I have 2 classe Twenty-Five power amp, and I just purchased a pair of Magnepan Speakers: model 3.6 and its rate is 4 Ohms speaker. I was wondering, if I "bridged" my power amp to function as "monoblocks" to drive a pair of magnepan 3.6. Will it cause the amplifier to "see" a 2-ohm load? Does that stress the amplifier's current capacity and will the amp be overheated?

Here is the power amp's rated output:
Rated Output :
8 Ohms Stereo: 250 Watts
4 Ohms Stereo: 500 Watts
8 Ohms Mono: 1000 Watts
4 Ohms Mono: 1600 watts

I don't have that much of experience on this audio system, so can any one give me some advice , please e-mail me.
Thank You
vinhd
It sees half as much impedance because it has to supply twice as much current for a given voltage. With most amps the red speaker terminal swings back and forth from plus to minus while the black is fixed at ground potential. So lets say at some instant your red terminal is at 8V across 4 ohms and you'll have 2 amps of current flowing. If bridged to mono you'll be hooked to the other channel's red terminal which will be at -8V while the other is at +8V for a total of 16V across the 4 ohms which causes 4 amps to flow. If you ask 8V to supply 4 amps it is seeing a 2 ohm load.
"It sees half as much impedance because it has to supply twice as much current for a given voltage"

Well if voltage is given but current is doubled then impedance should drop to the half - BUT it cannot be because speaker impedance does not depend on amplfier, weather and other extreneous factors.

In your own example - 16 volts across 4 Ohms - supply twice more current,4A, then 8 volts across THE SAME load, 4 Ohm i.e. 2A.

Just follow the Ohm law (V=IxR) and everything will be just fine.
You missed the point. You no longer have 8V across 4 ohms when you are bridged.

When it was not bridged it was 8V across 4 ohms for 2 amps. As you say, Ohm's law. Bridged you have 16V across 4 ohms so 4 amps. The difference between +8 and -8 is 16.

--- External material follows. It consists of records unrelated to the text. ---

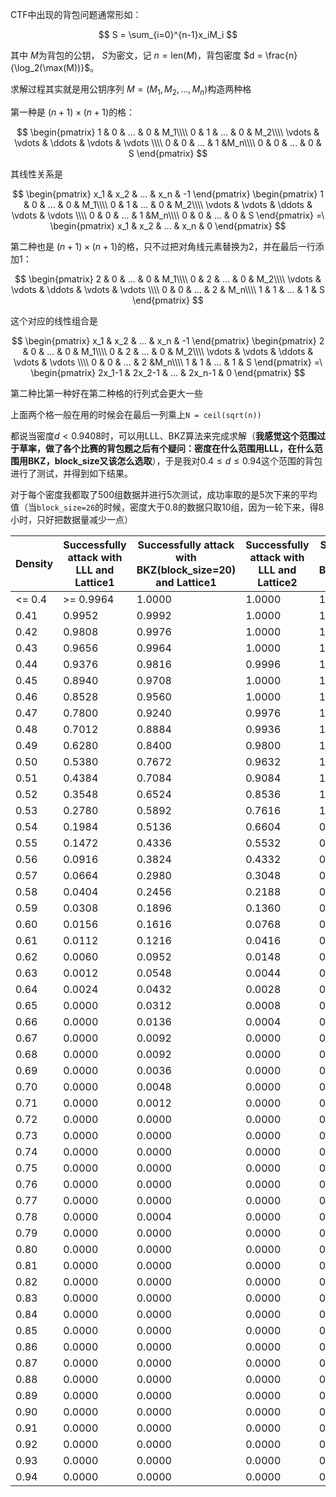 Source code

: CTF中出现的背包问题通常形如：



$$
S = \sum_{i=0}^{n-1}x_iM_i
$$


其中 $M$为背包的公钥， $S$为密文，记 $n = \mathrm{len}(M)$，背包密度 $d = \frac{n}{\log_2(\max(M))}$。

求解过程其实就是用公钥序列 $M= (M_1,M_2,...,M_n)$构造两种格

第一种是 $(n+1)\times (n+1)$的格：



$$
\begin{pmatrix}
1 & 0 & ... & 0 & M_1\\\\
0 & 1 & ... & 0 & M_2\\\\
\vdots & \vdots & \ddots & \vdots & \vdots \\\\
0 & 0 & ... & 1 &M_n\\\\
0 & 0 & ... & 0 & S
\end{pmatrix}
$$


其线性关系是



$$
\begin{pmatrix}
x_1 & x_2 & ... & x_n & -1
\end{pmatrix}
\begin{pmatrix}
1 & 0 & ... & 0 & M_1\\\\
0 & 1 & ... & 0 & M_2\\\\
\vdots & \vdots & \ddots & \vdots & \vdots \\\\
0 & 0 & ... & 1 &M_n\\\\
0 & 0 & ... & 0 & S
\end{pmatrix}
=\
\begin{pmatrix}
x_1 & x_2 & ... & x_n & 0
\end{pmatrix}
$$



第二种也是 $(n+1)\times(n+1)$的格，只不过把对角线元素替换为2，并在最后一行添加1：



$$
\begin{pmatrix}
2 & 0 & ... & 0 & M_1\\\\
0 & 2 & ... & 0 & M_2\\\\
\vdots & \vdots & \ddots & \vdots & \vdots \\\\
0 & 0 & ... & 2 & M_n\\\\
1 & 1 & ... & 1 & S
\end{pmatrix}
$$


这个对应的线性组合是



$$
\begin{pmatrix}
x_1 & x_2 & ... & x_n & -1
\end{pmatrix}
\begin{pmatrix}
2 & 0 & ... & 0 & M_1\\\\
0 & 2 & ... & 0 & M_2\\\\
\vdots & \vdots & \ddots & \vdots & \vdots \\\\
0 & 0 & ... & 2 &M_n\\\\
1 & 1 & ... & 1 & S
\end{pmatrix}
=\
\begin{pmatrix}
2x_1-1 & 2x_2-1 & ... & 2x_n-1 & 0
\end{pmatrix}
$$



第二种比第一种好在第二种格的行列式会更大一些

上面两个格一般在用的时候会在最后一列乘上`N = ceil(sqrt(n))`

都说当密度$d < 0.9408$时，可以用LLL、BKZ算法来完成求解（**我感觉这个范围过于草率，做了各个比赛的背包题之后有个疑问：密度在什么范围用LLL，在什么范围用BKZ，block_size又该怎么选取**），于是我对$0.4 \le d \le 0.94$这个范围的背包进行了测试，并得到如下结果。

对于每个密度我都取了500组数据并进行5次测试，成功率取的是5次下来的平均值（当`block_size=26`的时候，密度大于0.8的数据只取10组，因为一轮下来，得8小时，只好把数据量减少一点）

| Density | Successfully attack with LLL and Lattice1 | Successfully attack with BKZ(block_size=20) and Lattice1 | Successfully attack with LLL and Lattice2 | Successfully attack with BKZ(block_size=20) and Lattice2 | Successfully attack with BKZ(block_size=26) and Lattice2 |
| ------- | ----------------------------------------- | -------------------------------------------------------- | ----------------------------------------- | -------------------------------------------------------- | -------------------------------------------------------- |
| <= 0.4  | >= 0.9964                                 | 1.0000                                                   | 1.0000                                    | 1.0000                                                   |                                                          |
| 0.41    | 0.9952                                    | 0.9992                                                   | 1.0000                                    | 1.0000                                                   |                                                          |
| 0.42    | 0.9808                                    | 0.9976                                                   | 1.0000                                    | 1.0000                                                   |                                                          |
| 0.43    | 0.9656                                    | 0.9964                                                   | 1.0000                                    | 1.0000                                                   |                                                          |
| 0.44    | 0.9376                                    | 0.9816                                                   | 0.9996                                    | 1.0000                                                   |                                                          |
| 0.45    | 0.8940                                    | 0.9708                                                   | 1.0000                                    | 1.0000                                                   |                                                          |
| 0.46    | 0.8528                                    | 0.9560                                                   | 1.0000                                    | 1.0000                                                   |                                                          |
| 0.47    | 0.7800                                    | 0.9240                                                   | 0.9976                                    | 1.0000                                                   |                                                          |
| 0.48    | 0.7012                                    | 0.8884                                                   | 0.9936                                    | 1.0000                                                   |                                                          |
| 0.49    | 0.6280                                    | 0.8400                                                   | 0.9800                                    | 1.0000                                                   |                                                          |
| 0.50    | 0.5380                                    | 0.7672                                                   | 0.9632                                    | 1.0000                                                   |                                                          |
| 0.51    | 0.4384                                    | 0.7084                                                   | 0.9084                                    | 1.0000                                                   |                                                          |
| 0.52    | 0.3548                                    | 0.6524                                                   | 0.8536                                    | 1.0000                                                   |                                                          |
| 0.53    | 0.2780                                    | 0.5892                                                   | 0.7616                                    | 1.0000                                                   |                                                          |
| 0.54    | 0.1984                                    | 0.5136                                                   | 0.6604                                    | 0.9992                                                   |                                                          |
| 0.55    | 0.1472                                    | 0.4336                                                   | 0.5532                                    | 0.9992                                                   |                                                          |
| 0.56    | 0.0916                                    | 0.3824                                                   | 0.4332                                    | 0.9948                                                   |                                                          |
| 0.57    | 0.0664                                    | 0.2980                                                   | 0.3048                                    | 0.9824                                                   |                                                          |
| 0.58    | 0.0404                                    | 0.2456                                                   | 0.2188                                    | 0.9732                                                   |                                                          |
| 0.59    | 0.0308                                    | 0.1896                                                   | 0.1360                                    | 0.9428                                                   |                                                          |
| 0.60    | 0.0156                                    | 0.1616                                                   | 0.0768                                    | 0.8980                                                   |                                                          |
| 0.61    | 0.0112                                    | 0.1216                                                   | 0.0416                                    | 0.8472                                                   |                                                          |
| 0.62    | 0.0060                                    | 0.0952                                                   | 0.0148                                    | 0.7480                                                   |                                                          |
| 0.63    | 0.0012                                    | 0.0548                                                   | 0.0044                                    | 0.6784                                                   |                                                          |
| 0.64    | 0.0024                                    | 0.0432                                                   | 0.0028                                    | 0.5564                                                   |                                                          |
| 0.65    | 0.0000                                    | 0.0312                                                   | 0.0008                                    | 0.4596                                                   |                                                          |
| 0.66    | 0.0000                                    | 0.0136                                                   | 0.0004                                    | 0.3464                                                   |                                                          |
| 0.67    | 0.0000                                    | 0.0092                                                   | 0.0000                                    | 0.2684                                                   |                                                          |
| 0.68    | 0.0000                                    | 0.0092                                                   | 0.0000                                    | 0.1952                                                   |                                                          |
| 0.69    | 0.0000                                    | 0.0036                                                   | 0.0000                                    | 0.1228                                                   |                                                          |
| 0.70    | 0.0000                                    | 0.0048                                                   | 0.0000                                    | 0.0856                                                   |                                                          |
| 0.71    | 0.0000                                    | 0.0012                                                   | 0.0000                                    | 0.0576                                                   |                                                          |
| 0.72    | 0.0000                                    | 0.0000                                                   | 0.0000                                    | 0.0288                                                   |                                                          |
| 0.73    | 0.0000                                    | 0.0000                                                   | 0.0000                                    | 0.0076                                                   |                                                          |
| 0.74    | 0.0000                                    | 0.0000                                                   | 0.0000                                    | 0.0016                                                   |                                                          |
| 0.75    | 0.0000                                    | 0.0000                                                   | 0.0000                                    | 0.0008                                                   |                                                          |
| 0.76    | 0.0000                                    | 0.0000                                                   | 0.0000                                    | 0.0008                                                   |                                                          |
| 0.77    | 0.0000                                    | 0.0000                                                   | 0.0000                                    | 0.0012                                                   |                                                          |
| 0.78    | 0.0000                                    | 0.0004                                                   | 0.0000                                    | 0.0000                                                   |                                                          |
| 0.79    | 0.0000                                    | 0.0000                                                   | 0.0000                                    | 0.0000                                                   |                                                          |
| 0.80    | 0.0000                                    | 0.0000                                                   | 0.0000                                    | 0.0000                                                   |                                                          |
| 0.81    | 0.0000                                    | 0.0000                                                   | 0.0000                                    | 0.0000                                                   |                                                          |
| 0.82    | 0.0000                                    | 0.0000                                                   | 0.0000                                    | 0.0000                                                   |                                                          |
| 0.83    | 0.0000                                    | 0.0000                                                   | 0.0000                                    | 0.0000                                                   |                                                          |
| 0.84    | 0.0000                                    | 0.0000                                                   | 0.0000                                    | 0.0000                                                   |                                                          |
| 0.85    | 0.0000                                    | 0.0000                                                   | 0.0000                                    | 0.0000                                                   |                                                          |
| 0.86    | 0.0000                                    | 0.0000                                                   | 0.0000                                    | 0.0000                                                   |                                                          |
| 0.87    | 0.0000                                    | 0.0000                                                   | 0.0000                                    | 0.0000                                                   |                                                          |
| 0.88    | 0.0000                                    | 0.0000                                                   | 0.0000                                    | 0.0000                                                   |                                                          |
| 0.89    | 0.0000                                    | 0.0000                                                   | 0.0000                                    | 0.0000                                                   |                                                          |
| 0.90    | 0.0000                                    | 0.0000                                                   | 0.0000                                    | 0.0000                                                   |                                                          |
| 0.91    | 0.0000                                    | 0.0000                                                   | 0.0000                                    | 0.0000                                                   |                                                          |
| 0.92    | 0.0000                                    | 0.0000                                                   | 0.0000                                    | 0.0000                                                   |                                                          |
| 0.93    | 0.0000                                    | 0.0000                                                   | 0.0000                                    | 0.0000                                                   |                                                          |
| 0.94    | 0.0000                                    | 0.0000                                                   | 0.0000                                    | 0.0000                                                   |                                                          |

plus 8V------- 4 ohms ------- minus 8V so 4 amps will flow.

The 4 amps flows out of one terminal and into the other. If each terminal is developing 8V but supplying 4 amps then it is effectively a 2 ohm load. 8/4 = 2 = ohm's law.

Back to the original question, will this stress the amps? I think not. Your amp is capable of delivering a large amount of current as evidenced by the 1,600W rating into 4 ohms. Your ears would start bleeding before you got close to that limit. Try it and see how it goes.
Hello Herman,

Spectron was the only one in this thread who answered or tried to answer the questions posed by Vinhd.

He also expressed some irone in old expression that "amplifier see...." Amplifier does not have glasses to see and must obey Ohm law as each and every one must.

and word "voltage" really means difference in electical potential and as you pointed out in your example if at one end there is 8 volts across 4 Ohm load and on another also 8 volts then total DIFFERENE in electroncal potential is 8+8 and rest you can count.

Can you can add something to the questions posed in this thread - we all would love to hear it. Otherwise its kindergarten.
I have operated various power amps "bridged" over the years. Most of the time it was to drive a center speaker bridged across a stereo amp that was simultaneously driving a pair of front speakers. (Invert one channel's signal to do this). The resulting load was always well below what the amp was rated for, but I never had any problems. I think this is because with the two channels driven out of phase the power supply is evenly loaded on plus and minus rail voltages.